The Basel Convention on the Control of Transboundary Movements of Hazardous Wastes and Their Disposal, usually known simply as the Basel Convention, is an international treaty that was designed to reduce the movements of hazardous waste between nations, and specifically to prevent transfer of hazardous waste from developed to less developed countries (LDCs). It does not, however, address the movement of radioactive waste. The Convention is also intended to minimize the amount and toxicity of wastes generated, to ensure their environmentally sound management as closely as possible to the source of generation, and to assist LDCs in environmentally sound management of the hazardous and other wastes they generate.
The Convention was opened for signature on 22 March 1989, and entered into force on 5 May 1992. A list of parties to the Convention, and their ratification status, can be found on the Basel Secretariat's web page. Of the 175 parties to the Convention, only Afghanistan, Haiti, and the United States have signed the Convention but not yet ratified it.
With the tightening of environmental laws (e.g., RCRA) in developed nations in the 1970s, disposal costs for hazardous waste rose dramatically. At the same time, globalization of shipping made transboundary movement of waste more accessible, and many LDCs were desperate for foreign currency. Consequently, the trade in hazardous waste, particularly to LDCs, grew rapidly.

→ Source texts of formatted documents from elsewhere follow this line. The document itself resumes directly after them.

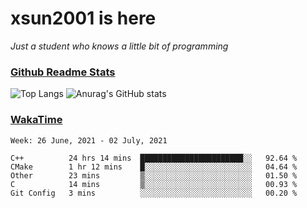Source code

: # xsun2001 is here

*Just a student who knows a little bit of programming*

### [Github Readme Stats](https://github.com/anuraghazra/github-readme-stats)

![Top Langs](https://github-readme-stats.vercel.app/api/top-langs/?username=xsun2001&layout=compact&theme=radical) ![Anurag's GitHub stats](https://github-readme-stats.vercel.app/api?username=xsun2001&show_icons=true&theme=radical)

### [WakaTime](https://wakatime.com)

<!--START_SECTION:waka-->
```text
Week: 26 June, 2021 - 02 July, 2021

C++          24 hrs 14 mins  ███████████████████████░░   92.64 % 
CMake        1 hr 12 mins    █░░░░░░░░░░░░░░░░░░░░░░░░   04.64 % 
Other        23 mins         ▒░░░░░░░░░░░░░░░░░░░░░░░░   01.50 % 
C            14 mins         ▒░░░░░░░░░░░░░░░░░░░░░░░░   00.93 % 
Git Config   3 mins          ░░░░░░░░░░░░░░░░░░░░░░░░░   00.20 % 
```
<!--END_SECTION:waka-->
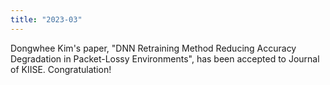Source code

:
 ```yaml
---
title: "2023-03"
---
```


Dongwhee Kim's paper, "DNN Retraining Method Reducing Accuracy Degradation in
Packet-Lossy Environments", has been accepted to Journal of KIISE. Congratulation!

One of the incidents which led to the creation of the Basel Convention was the Khian Sea waste disposal incident, in which a ship carrying incinerator ash from the city of Philadelphia in the United States after having dumped half of its load on a beach in Haiti, was forced away where it sailed for many months, changing its name several times. Unable to unload the cargo in any port, the crew was believed to have dumped much of it at sea.
Another is the 1988 Koko case in which 5 ships transported 8,000 barrels of hazardous waste from Italy to the small town of Koko in Nigeria in exchange for $100 monthly rent which was paid to a Nigerian for the use of his farmland.
These practices have been deemed "Toxic Colonialism" by many developing countries.
At its most recent meeting, November 27–December 1, 2006, the Conference of the Parties of the Basel Agreement focused on issues of electronic waste and the dismantling of ships.
According to Maureen Walsh in "The global trade in hazardous wastes: domestic and international attempts to cope with a growing crisis in waste management" 42 Cath. U. Law Review 103 (1992), only around 4% of hazardous wastes that come from OECD countries are actually shipped across international borders. These wastes include, among others, chemical waste, radioactive waste, municipal solid waste, asbestos, incinerator ash, and old tires. Of internationally shipped waste that comes from developed countries, more than half is shipped for recovery and the remainder for final disposal.